**Problem details:**
Only the lines below between the ones containing "Små bitte greb eksisterer, og friktionen kan" and "Eller hvad?", inclusive, are to be reproduced, each exactly as it stands.

========================================

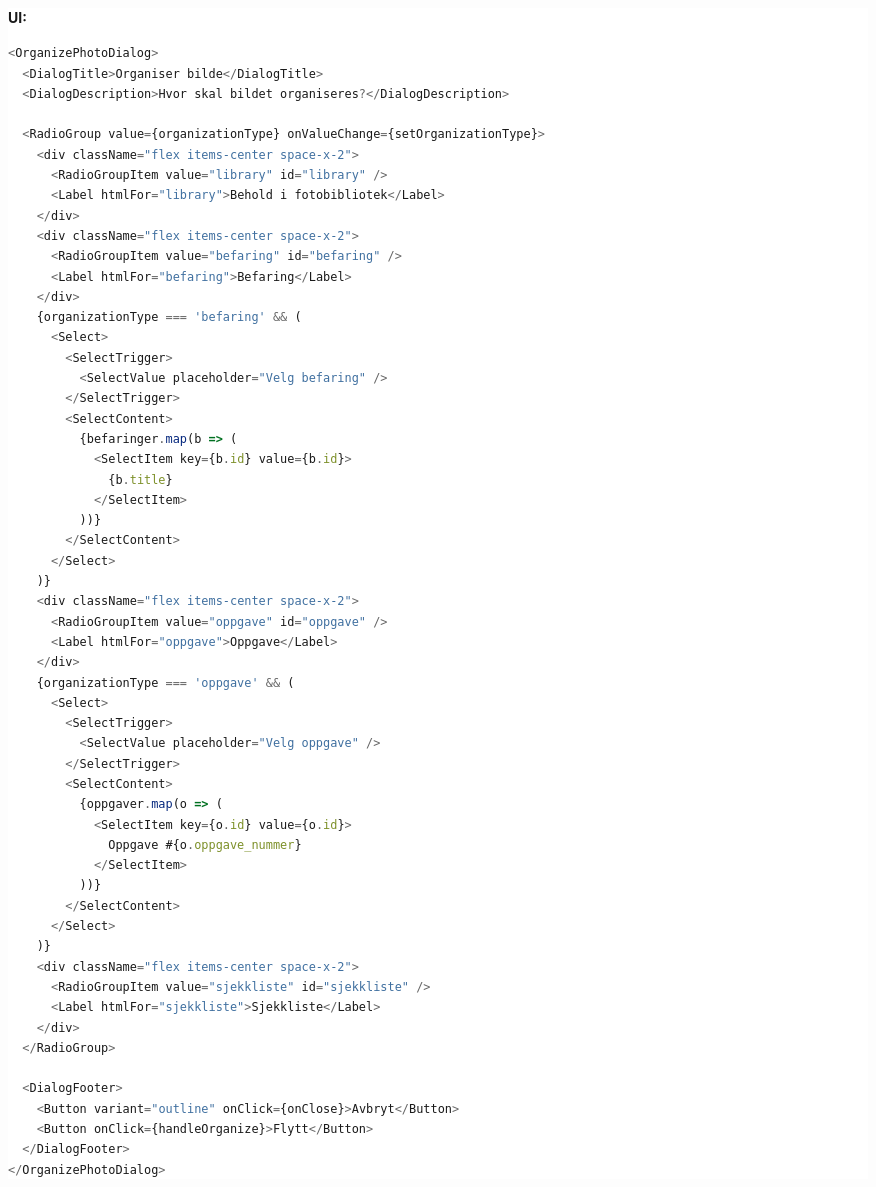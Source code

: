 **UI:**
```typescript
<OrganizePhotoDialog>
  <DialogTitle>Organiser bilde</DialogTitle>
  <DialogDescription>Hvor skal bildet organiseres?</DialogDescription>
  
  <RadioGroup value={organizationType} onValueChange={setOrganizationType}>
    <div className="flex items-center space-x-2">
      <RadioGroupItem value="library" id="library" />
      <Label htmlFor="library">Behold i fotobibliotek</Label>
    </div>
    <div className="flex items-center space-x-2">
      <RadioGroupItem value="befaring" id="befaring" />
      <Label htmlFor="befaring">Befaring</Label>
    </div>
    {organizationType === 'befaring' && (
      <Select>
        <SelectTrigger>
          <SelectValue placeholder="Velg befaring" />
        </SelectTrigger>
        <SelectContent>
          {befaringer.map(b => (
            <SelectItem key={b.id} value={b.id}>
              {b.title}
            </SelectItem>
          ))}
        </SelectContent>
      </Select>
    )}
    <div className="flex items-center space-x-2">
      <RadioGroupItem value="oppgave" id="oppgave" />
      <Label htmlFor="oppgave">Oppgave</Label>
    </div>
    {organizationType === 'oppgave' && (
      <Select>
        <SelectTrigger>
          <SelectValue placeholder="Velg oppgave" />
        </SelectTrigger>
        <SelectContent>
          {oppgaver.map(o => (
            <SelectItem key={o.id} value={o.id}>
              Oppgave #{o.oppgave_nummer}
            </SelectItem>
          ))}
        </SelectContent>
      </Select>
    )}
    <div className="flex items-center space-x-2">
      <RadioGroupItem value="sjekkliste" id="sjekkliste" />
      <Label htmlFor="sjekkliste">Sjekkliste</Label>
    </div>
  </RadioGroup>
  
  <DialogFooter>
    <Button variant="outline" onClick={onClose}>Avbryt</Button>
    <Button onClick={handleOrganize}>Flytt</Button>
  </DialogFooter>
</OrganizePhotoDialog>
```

========================================

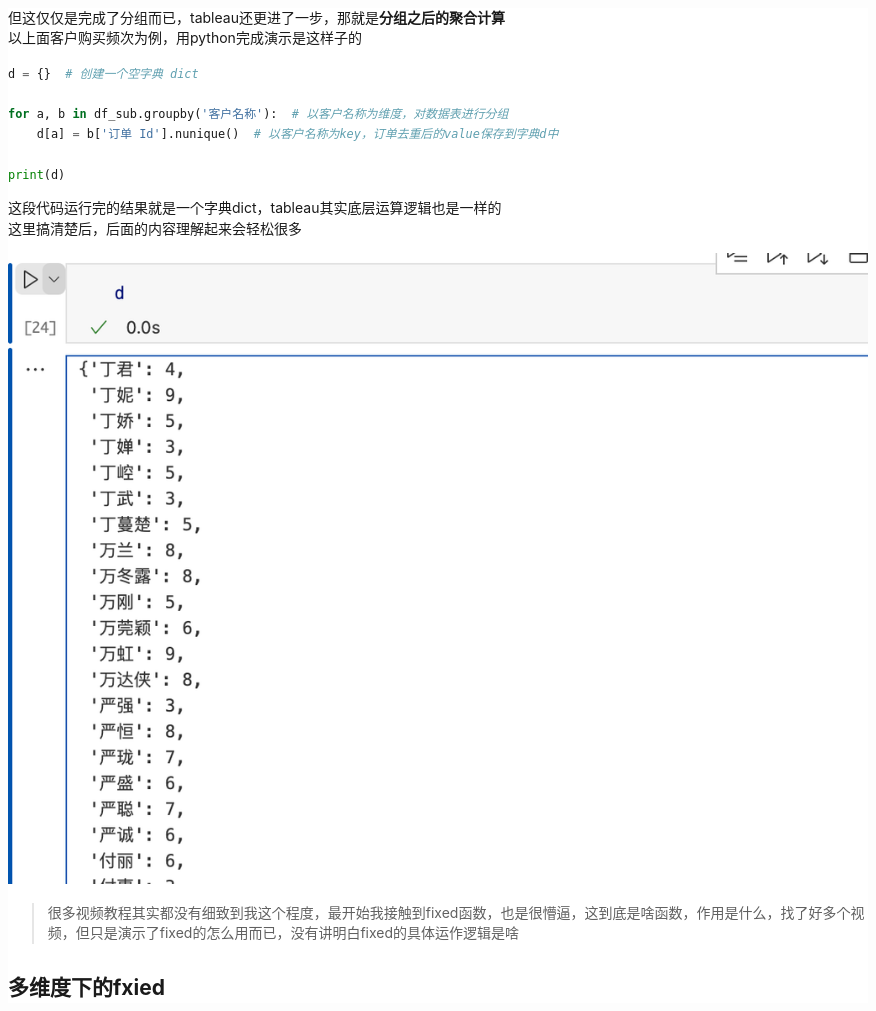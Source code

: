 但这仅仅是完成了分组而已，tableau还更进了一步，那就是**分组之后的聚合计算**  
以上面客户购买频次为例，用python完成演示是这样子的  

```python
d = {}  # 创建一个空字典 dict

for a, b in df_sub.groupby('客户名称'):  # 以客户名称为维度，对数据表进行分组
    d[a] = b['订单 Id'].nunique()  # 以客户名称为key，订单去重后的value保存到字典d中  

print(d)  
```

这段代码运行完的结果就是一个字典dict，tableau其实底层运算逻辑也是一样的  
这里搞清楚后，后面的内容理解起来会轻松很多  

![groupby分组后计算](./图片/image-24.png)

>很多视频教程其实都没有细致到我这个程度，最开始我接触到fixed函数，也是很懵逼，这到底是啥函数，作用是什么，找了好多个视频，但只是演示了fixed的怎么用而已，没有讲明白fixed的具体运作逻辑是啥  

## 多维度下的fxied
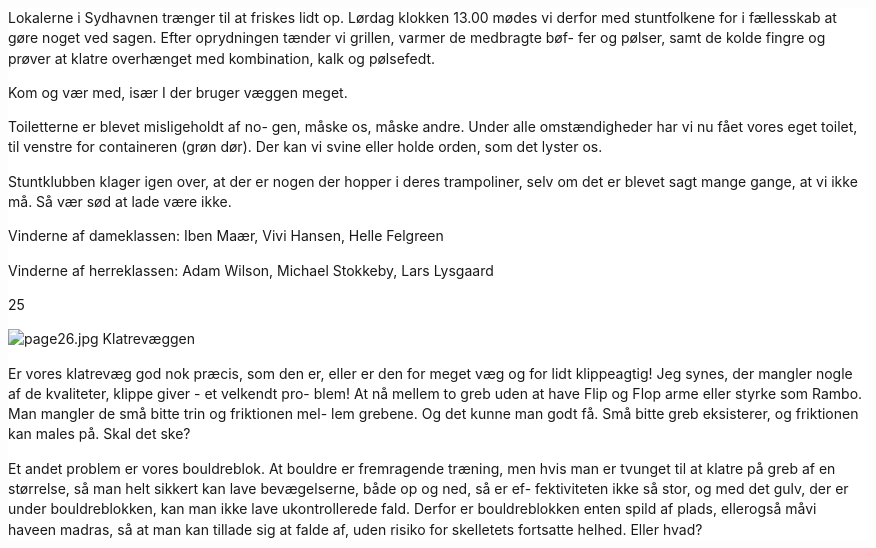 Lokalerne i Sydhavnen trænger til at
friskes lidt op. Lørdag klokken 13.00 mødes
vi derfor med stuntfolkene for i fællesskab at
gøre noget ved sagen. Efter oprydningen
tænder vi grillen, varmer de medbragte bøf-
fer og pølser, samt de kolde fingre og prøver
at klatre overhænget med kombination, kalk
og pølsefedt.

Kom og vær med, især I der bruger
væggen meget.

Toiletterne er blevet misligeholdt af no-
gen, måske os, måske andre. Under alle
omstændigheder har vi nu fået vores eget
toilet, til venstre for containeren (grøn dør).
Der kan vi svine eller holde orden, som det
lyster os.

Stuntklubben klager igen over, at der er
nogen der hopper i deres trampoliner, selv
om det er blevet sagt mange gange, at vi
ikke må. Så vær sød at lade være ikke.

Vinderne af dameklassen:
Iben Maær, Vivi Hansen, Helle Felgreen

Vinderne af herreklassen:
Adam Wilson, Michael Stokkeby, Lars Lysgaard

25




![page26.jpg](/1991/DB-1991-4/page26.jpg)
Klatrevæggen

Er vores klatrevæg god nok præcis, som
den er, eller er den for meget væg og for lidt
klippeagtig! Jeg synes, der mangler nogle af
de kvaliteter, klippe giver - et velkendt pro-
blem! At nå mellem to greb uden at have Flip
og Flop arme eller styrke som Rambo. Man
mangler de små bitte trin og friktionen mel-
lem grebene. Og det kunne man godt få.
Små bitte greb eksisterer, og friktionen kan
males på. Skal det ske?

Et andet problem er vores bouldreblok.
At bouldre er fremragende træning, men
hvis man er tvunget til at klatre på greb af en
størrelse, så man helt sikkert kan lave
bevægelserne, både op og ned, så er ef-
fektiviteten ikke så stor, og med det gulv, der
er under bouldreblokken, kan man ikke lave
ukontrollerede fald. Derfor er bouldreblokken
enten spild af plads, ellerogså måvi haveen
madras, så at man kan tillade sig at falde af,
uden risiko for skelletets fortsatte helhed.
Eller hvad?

========================================

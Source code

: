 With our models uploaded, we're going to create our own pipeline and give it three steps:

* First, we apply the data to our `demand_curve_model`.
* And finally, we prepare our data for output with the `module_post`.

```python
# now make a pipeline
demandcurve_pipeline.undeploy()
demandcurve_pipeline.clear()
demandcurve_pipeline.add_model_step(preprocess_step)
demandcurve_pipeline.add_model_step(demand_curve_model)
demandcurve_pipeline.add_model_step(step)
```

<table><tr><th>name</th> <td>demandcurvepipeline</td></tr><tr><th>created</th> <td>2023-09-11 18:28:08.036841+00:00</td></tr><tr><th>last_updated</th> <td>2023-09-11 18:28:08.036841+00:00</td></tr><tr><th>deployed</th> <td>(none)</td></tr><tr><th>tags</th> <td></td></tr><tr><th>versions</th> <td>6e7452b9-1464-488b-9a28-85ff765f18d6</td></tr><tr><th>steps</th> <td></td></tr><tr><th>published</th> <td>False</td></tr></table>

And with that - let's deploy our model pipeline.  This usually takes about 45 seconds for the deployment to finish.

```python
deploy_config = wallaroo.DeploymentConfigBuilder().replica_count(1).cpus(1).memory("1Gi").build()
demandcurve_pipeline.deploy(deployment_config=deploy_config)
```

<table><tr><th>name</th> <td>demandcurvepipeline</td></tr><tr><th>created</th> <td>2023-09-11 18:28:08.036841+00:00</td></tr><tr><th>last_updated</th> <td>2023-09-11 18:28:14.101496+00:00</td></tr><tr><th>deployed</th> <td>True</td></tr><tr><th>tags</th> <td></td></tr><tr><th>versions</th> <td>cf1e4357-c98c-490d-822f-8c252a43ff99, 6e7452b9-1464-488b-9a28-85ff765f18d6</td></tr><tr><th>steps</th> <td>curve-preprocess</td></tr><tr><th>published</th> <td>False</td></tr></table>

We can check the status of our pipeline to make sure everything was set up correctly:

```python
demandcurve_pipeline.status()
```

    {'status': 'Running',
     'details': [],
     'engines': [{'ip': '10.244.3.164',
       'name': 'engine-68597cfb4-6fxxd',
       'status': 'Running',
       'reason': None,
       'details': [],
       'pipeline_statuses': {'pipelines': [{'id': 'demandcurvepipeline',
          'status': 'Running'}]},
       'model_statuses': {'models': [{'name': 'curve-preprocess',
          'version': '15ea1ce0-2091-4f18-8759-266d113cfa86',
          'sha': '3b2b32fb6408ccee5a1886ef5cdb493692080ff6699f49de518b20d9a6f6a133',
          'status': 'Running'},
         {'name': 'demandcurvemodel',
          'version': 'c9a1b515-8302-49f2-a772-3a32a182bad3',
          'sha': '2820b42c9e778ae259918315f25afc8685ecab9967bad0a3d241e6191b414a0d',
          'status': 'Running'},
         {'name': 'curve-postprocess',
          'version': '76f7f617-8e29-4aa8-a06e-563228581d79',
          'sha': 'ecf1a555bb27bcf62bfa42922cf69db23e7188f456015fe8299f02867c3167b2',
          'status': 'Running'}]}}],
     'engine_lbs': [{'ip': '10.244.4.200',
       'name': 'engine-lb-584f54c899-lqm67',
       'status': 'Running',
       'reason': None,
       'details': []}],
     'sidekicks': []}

========================================

**Reply to the task:**
Små bitte greb eksisterer, og friktionen kan
males på. Skal det ske?

Et andet problem er vores bouldreblok.
At bouldre er fremragende træning, men
hvis man er tvunget til at klatre på greb af en
størrelse, så man helt sikkert kan lave
bevægelserne, både op og ned, så er ef-
fektiviteten ikke så stor, og med det gulv, der
er under bouldreblokken, kan man ikke lave
ukontrollerede fald. Derfor er bouldreblokken
enten spild af plads, ellerogså måvi haveen
madras, så at man kan tillade sig at falde af,
uden risiko for skelletets fortsatte helhed.
Eller hvad?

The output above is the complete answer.